### What is being asked
Work out how many lines of the data below hold the string "characterized". Answer with that number alone.

### Given records
□ □ □
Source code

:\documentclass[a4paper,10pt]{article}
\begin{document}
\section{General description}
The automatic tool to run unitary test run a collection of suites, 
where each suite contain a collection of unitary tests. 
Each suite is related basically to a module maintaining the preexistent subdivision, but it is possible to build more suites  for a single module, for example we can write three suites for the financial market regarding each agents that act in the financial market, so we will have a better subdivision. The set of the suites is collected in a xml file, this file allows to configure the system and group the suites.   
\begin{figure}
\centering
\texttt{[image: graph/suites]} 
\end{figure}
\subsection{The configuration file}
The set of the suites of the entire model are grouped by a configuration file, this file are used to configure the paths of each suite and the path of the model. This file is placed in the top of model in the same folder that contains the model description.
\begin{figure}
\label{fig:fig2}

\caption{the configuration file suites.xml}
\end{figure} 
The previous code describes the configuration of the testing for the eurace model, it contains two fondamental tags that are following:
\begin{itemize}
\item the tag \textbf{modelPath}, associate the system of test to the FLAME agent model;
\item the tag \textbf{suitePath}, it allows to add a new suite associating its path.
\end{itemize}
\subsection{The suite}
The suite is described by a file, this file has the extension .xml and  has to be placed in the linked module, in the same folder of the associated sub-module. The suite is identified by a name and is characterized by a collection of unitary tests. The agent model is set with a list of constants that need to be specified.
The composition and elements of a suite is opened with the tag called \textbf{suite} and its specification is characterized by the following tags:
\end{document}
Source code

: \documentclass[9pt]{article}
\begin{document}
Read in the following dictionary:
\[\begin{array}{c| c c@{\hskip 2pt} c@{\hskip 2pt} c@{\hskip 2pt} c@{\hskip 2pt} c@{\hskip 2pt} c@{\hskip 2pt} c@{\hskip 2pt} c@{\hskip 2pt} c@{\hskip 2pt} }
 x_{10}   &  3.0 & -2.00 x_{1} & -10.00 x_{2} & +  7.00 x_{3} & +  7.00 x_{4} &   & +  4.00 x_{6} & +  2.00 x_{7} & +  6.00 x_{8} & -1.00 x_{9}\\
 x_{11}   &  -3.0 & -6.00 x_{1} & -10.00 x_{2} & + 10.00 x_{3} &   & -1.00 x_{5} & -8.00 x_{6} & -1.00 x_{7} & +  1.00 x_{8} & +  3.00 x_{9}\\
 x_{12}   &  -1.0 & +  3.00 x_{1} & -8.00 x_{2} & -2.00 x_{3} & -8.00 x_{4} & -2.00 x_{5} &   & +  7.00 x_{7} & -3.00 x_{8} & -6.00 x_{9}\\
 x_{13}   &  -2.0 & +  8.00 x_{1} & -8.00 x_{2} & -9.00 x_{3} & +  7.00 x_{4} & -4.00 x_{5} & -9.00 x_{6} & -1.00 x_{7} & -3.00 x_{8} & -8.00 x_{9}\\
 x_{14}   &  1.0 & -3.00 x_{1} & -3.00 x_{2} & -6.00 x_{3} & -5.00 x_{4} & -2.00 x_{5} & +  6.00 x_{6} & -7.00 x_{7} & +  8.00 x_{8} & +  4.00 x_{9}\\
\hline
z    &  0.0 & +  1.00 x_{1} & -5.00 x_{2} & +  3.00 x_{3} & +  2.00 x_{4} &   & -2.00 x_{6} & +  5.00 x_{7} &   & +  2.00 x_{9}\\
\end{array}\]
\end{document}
□ □ □
### Answer for this exercise
2